• Work task
At the line that contains "For every $U_0\in\mathcal", begin setting down every line word for word, and stop after the last line of the listing.

• Source information
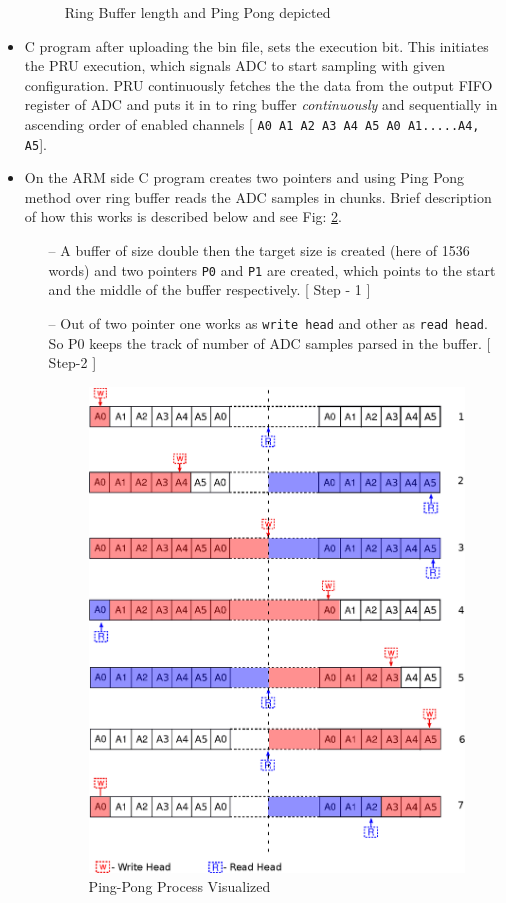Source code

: \begin{itemize}
\begin{figure}[h]
		\caption{Ring Buffer length and Ping Pong depicted}
		\label{fig:rb_pp}
	\end{figure}
	\item C program after uploading the bin file, sets the execution bit. This initiates the PRU execution, which signals ADC to start sampling with given configuration. PRU continuously fetches the the data from the output FIFO register of ADC and puts it in to ring buffer \textit{continuously} and sequentially in ascending order of enabled channels [ \texttt{A0 A1 A2 A3 A4 A5 A0 A1.....A4, A5}].
	\item On the ARM side C program creates two pointers and using Ping Pong method over ring buffer reads the ADC samples in chunks. Brief description of how this works is described below and see Fig: \ref{fig:ping_pong}.
	\begin{itemize}
		\item[--] A buffer of size double then the target size is created (here of 1536 words) and two pointers  \texttt{P0} and \texttt{P1} are created, which points to the start and the middle of the buffer respectively. [ Step - 1 ]
		\item[--] Out of two pointer one works as \texttt{write head} and other as \texttt{read head}. So P0 keeps the track of number of ADC samples parsed in the buffer. [ Step-2 ]
		
		
		\begin{figure}
			\includegraphics[width=\textwidth]{fig/ping_pong.eps}
			\caption{Ping-Pong Process Visualized}
			\label{fig:ping_pong}
		\end{figure}
		

\end{itemize}
\end{itemize}
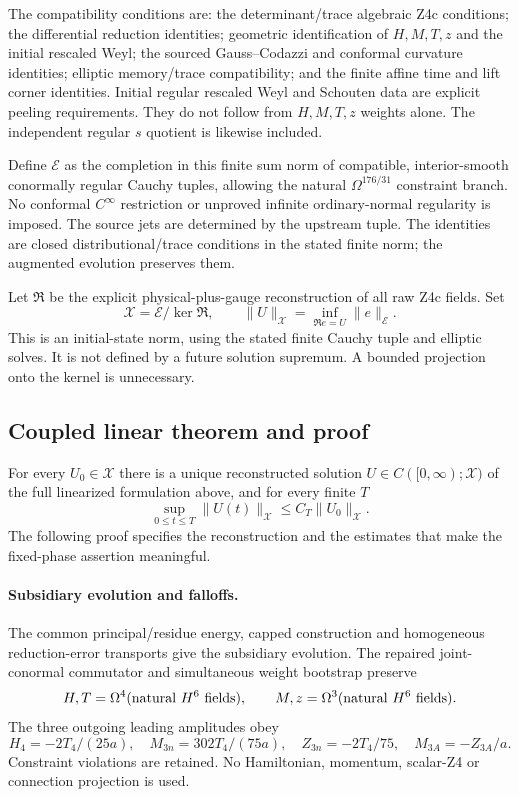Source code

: The compatibility conditions are: the determinant/trace algebraic Z4c
conditions; the differential reduction identities; geometric identification
of $H,M,T,z$ and the initial rescaled Weyl; the sourced Gauss--Codazzi and
conformal curvature identities; elliptic memory/trace compatibility;
and the finite affine time and lift corner identities.
Initial regular rescaled Weyl and Schouten data are explicit peeling
requirements. They do not follow from $H,M,T,z$ weights alone.
The independent regular $s$ quotient is likewise included.

Define $\mathcal E$ as the completion in this finite sum norm of compatible,
interior-smooth conormally regular Cauchy tuples, allowing the natural
$\Omega^{176/31}$ constraint branch. No conformal $C^\infty$ restriction
or unproved infinite ordinary-normal regularity is imposed.
The source jets are determined by the upstream tuple.
The identities are closed distributional/trace conditions in the stated
finite norm; the augmented evolution preserves them.

Let $\mathfrak R$ be the explicit physical-plus-gauge reconstruction of
all raw Z4c fields. Set
\[
 \boxed{
 \mathcal X=\mathcal E/\ker\mathfrak R,\qquad
 \|U\|_{\mathcal X}=
   \inf_{\mathfrak Re=U}\|e\|_{\mathcal E}.
 }
\]
This is an initial-state norm, using the stated finite Cauchy tuple and
elliptic solves. It is not defined by a future solution supremum.
A bounded projection onto the kernel is unnecessary.

\subsection{Coupled linear theorem and proof}
For every $U_0\in\mathcal X$ there is a unique reconstructed solution
$U\in C([0,\infty);\mathcal X)$ of the full linearized formulation above,
and for every finite $T$
\[
\boxed{
 \sup_{0\leq t\leq T}\|U(t)\|_{\mathcal X}
 \leq C_T\|U_0\|_{\mathcal X}.
}
\]
The following proof specifies the reconstruction and the estimates that
make the fixed-phase assertion meaningful.

\paragraph{Subsidiary evolution and falloffs.}
The common principal/residue energy, capped construction and homogeneous
reduction-error transports give the subsidiary evolution.
The repaired joint-conormal commutator and simultaneous weight bootstrap
preserve
\[
 H,T=\Omega^4(\hbox{natural }H^6\hbox{ fields}),\qquad
 M,z=\Omega^3(\hbox{natural }H^6\hbox{ fields}).
\]
The three outgoing leading amplitudes obey
\[
 H_4=-2T_4/(25a),\quad
 M_{3n}=302T_4/(75a),\quad
 Z_{3n}=-2T_4/75,\quad M_{3A}=-Z_{3A}/a.
\]
Constraint violations are retained. No Hamiltonian, momentum, scalar-Z4
or connection projection is used.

• Task response
For every $U_0\in\mathcal X$ there is a unique reconstructed solution
$U\in C([0,\infty);\mathcal X)$ of the full linearized formulation above,
and for every finite $T$
\[
\boxed{
 \sup_{0\leq t\leq T}\|U(t)\|_{\mathcal X}
 \leq C_T\|U_0\|_{\mathcal X}.
}
\]
The following proof specifies the reconstruction and the estimates that
make the fixed-phase assertion meaningful.

\paragraph{Subsidiary evolution and falloffs.}
The common principal/residue energy, capped construction and homogeneous
reduction-error transports give the subsidiary evolution.
The repaired joint-conormal commutator and simultaneous weight bootstrap
preserve
\[
 H,T=\Omega^4(\hbox{natural }H^6\hbox{ fields}),\qquad
 M,z=\Omega^3(\hbox{natural }H^6\hbox{ fields}).
\]
The three outgoing leading amplitudes obey
\[
 H_4=-2T_4/(25a),\quad
 M_{3n}=302T_4/(75a),\quad
 Z_{3n}=-2T_4/75,\quad M_{3A}=-Z_{3A}/a.
\]
Constraint violations are retained. No Hamiltonian, momentum, scalar-Z4
or connection projection is used.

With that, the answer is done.